Algunos críticos pierden perspectiva al soslayar el aspecto religioso de esta visita y magnificar el político. El Papa fue a Cuba más que nada a fortalecer su grey, lo que parece estar consiguiendo. Su encuentro con Fidel Castro es parte de ese mismo objetivo y no debe interpretarse ligera y erróneamente como un aval al gobierno. Nuestra historia en los últimos 53 años demuestra que cualquier avance de la libertad de culto es fruto de las buenas relaciones con el Estado, no de antagonismos. Es así como se explica que el Papa se haya reunido con el mayor de los Castro, que – ¿hay alguien que lo dude? – aun en su decrepitud influye en las decisiones de su hermano.

El gobierno no se beneficia tanto de la visita como se afirma. Aunque de un lado y otro se trate de minimizar las palabras del Pontífice, en ellas se puso de manifiesto lo que está en falta en nuestro país: libertad, apertura, inclusión, reconciliación. Los medios de prensa internacionales transmitieron esos llamados, como también las imágenes de agentes o simpatizantes del régimen que golpeaban a un hombre por gritar abajo el comunismo antes de la misa en Santiago. ¿Es así como se logra legitimidad?

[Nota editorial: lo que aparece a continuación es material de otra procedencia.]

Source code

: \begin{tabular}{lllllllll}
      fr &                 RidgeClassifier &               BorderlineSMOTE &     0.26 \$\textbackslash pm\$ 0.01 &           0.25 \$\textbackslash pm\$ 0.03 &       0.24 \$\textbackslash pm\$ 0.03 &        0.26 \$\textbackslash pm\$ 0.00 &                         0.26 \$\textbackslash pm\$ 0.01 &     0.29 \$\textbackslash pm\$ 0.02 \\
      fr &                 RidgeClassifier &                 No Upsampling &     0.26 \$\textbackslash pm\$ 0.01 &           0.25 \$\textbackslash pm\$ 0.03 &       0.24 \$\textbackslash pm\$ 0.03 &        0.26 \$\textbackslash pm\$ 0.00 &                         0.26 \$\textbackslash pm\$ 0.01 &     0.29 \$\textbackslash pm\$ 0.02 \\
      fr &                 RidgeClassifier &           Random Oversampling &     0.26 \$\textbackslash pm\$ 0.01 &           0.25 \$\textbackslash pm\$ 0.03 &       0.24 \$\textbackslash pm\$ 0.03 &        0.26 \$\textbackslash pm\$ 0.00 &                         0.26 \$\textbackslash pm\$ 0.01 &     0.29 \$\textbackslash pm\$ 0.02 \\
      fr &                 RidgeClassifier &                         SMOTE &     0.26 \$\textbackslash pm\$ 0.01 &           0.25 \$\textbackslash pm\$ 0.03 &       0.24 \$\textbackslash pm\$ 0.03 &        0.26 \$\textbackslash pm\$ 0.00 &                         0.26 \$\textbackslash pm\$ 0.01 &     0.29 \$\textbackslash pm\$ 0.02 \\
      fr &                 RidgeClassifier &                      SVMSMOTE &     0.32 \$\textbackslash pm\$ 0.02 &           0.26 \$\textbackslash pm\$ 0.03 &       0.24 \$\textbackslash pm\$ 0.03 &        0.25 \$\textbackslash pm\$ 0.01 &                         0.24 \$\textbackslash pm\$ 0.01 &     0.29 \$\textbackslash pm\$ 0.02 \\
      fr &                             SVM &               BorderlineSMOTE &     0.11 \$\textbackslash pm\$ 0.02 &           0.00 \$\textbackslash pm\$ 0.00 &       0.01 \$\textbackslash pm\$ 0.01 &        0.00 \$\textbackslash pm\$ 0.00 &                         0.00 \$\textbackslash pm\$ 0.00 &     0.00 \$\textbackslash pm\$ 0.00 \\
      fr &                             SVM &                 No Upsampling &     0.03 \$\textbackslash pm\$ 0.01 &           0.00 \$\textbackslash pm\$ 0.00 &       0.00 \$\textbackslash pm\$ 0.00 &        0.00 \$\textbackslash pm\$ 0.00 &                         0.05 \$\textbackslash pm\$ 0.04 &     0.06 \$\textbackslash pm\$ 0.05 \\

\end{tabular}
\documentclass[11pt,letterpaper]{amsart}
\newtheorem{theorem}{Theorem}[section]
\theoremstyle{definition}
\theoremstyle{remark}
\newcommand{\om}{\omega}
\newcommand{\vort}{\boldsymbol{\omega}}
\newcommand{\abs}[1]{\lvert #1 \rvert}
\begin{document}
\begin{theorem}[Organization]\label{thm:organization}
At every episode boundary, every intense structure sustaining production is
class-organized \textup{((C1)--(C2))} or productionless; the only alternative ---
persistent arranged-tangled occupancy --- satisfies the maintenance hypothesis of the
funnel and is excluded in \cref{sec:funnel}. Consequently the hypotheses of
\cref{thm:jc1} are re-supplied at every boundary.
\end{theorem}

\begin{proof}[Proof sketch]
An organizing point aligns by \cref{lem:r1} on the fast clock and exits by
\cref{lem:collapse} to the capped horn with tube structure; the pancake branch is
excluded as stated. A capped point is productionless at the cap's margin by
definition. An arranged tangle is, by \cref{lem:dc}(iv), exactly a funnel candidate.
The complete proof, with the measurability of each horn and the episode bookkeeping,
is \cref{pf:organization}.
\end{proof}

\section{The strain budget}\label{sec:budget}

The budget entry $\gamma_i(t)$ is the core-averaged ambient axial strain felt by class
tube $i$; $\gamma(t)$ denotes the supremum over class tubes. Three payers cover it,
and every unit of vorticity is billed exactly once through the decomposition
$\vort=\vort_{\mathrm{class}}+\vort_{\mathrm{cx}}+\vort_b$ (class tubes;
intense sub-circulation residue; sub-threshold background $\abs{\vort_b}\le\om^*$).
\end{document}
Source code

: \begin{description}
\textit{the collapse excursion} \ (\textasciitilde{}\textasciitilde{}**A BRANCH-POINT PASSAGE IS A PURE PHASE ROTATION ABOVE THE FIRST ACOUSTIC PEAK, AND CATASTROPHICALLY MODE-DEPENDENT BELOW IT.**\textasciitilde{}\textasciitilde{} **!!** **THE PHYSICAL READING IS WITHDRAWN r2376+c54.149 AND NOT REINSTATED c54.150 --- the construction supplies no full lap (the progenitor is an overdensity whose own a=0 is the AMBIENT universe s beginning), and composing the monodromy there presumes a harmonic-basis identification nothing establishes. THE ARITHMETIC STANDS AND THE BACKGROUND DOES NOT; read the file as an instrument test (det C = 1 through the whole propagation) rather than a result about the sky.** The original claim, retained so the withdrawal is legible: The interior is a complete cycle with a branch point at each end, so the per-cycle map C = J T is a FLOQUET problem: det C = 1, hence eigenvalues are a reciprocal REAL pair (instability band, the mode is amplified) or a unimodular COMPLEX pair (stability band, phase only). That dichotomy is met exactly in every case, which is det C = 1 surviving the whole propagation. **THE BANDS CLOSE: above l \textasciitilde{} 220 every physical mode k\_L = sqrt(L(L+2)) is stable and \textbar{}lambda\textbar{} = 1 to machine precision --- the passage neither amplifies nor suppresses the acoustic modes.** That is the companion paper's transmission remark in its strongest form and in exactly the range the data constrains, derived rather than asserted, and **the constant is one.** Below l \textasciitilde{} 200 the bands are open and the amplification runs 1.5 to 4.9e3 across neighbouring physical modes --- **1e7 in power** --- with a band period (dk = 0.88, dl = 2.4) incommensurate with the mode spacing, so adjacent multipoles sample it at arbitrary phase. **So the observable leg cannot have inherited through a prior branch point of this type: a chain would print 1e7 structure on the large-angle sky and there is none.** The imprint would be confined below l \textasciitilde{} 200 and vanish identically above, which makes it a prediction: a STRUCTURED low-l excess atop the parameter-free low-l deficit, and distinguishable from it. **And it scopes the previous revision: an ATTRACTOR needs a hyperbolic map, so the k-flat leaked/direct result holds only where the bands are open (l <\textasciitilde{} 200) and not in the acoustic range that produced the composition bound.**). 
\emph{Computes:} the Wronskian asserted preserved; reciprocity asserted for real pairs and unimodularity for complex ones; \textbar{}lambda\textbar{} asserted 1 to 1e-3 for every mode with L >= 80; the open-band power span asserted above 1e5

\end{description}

Quizás lo más difícil de entender es por qué el Papa no se encontró con ningún disidente, ni aun con aquellos de fe católica. Sin embargo, es falso que Benedicto XVI no haya tenido en cuenta su causa. ¿Cómo puede decirse seriamente lo contrario después de escucharlo abogar por un país en el que se respeten los derechos fundamentales, que sea casa de todos y para el bien de todos? En ese sentido gana también la oposición con la visita.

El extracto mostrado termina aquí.